WORK ORDER:
Reply solely with the number of lines, in the records underneath, that include the word "trackByUserId".

SUPPLIED ENTRIES:
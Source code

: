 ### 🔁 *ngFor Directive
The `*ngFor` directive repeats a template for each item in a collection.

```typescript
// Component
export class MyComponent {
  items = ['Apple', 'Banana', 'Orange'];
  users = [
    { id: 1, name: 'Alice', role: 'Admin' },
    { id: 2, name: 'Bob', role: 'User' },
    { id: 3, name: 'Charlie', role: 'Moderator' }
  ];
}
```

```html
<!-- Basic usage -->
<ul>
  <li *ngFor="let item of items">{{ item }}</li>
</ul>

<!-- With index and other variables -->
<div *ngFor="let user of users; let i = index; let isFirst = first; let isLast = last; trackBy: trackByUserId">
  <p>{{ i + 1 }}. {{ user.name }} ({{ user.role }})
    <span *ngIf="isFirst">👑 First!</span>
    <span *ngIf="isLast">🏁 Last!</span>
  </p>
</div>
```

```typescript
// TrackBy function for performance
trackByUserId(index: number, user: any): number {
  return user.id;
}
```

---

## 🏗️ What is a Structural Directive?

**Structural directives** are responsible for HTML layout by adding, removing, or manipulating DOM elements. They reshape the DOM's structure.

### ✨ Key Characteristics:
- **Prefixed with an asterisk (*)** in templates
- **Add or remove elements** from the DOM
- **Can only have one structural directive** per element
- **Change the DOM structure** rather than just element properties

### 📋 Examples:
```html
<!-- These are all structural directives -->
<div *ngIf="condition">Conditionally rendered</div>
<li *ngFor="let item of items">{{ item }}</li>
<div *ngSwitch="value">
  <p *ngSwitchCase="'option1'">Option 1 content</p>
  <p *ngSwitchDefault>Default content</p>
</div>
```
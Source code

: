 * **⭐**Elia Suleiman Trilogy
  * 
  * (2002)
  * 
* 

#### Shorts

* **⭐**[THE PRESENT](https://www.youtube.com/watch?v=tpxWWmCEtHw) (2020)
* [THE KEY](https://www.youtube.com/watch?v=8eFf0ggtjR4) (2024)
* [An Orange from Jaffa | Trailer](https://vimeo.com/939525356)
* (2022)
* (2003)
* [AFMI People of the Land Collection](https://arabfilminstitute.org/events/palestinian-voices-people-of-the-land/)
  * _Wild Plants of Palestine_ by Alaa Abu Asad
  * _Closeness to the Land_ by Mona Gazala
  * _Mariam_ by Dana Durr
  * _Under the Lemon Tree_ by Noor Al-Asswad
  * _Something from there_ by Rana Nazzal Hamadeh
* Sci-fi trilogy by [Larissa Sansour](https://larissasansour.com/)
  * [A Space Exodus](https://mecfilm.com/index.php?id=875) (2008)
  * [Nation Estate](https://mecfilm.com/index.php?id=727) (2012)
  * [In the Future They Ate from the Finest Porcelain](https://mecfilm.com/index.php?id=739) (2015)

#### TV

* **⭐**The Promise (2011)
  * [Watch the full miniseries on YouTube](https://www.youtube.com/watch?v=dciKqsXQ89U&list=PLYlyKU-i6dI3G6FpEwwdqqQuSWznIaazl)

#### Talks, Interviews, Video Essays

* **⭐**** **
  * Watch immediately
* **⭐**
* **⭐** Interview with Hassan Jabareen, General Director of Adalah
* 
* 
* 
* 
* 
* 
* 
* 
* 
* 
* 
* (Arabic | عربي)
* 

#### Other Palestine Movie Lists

RESPONSE TO THE EXERCISE:
2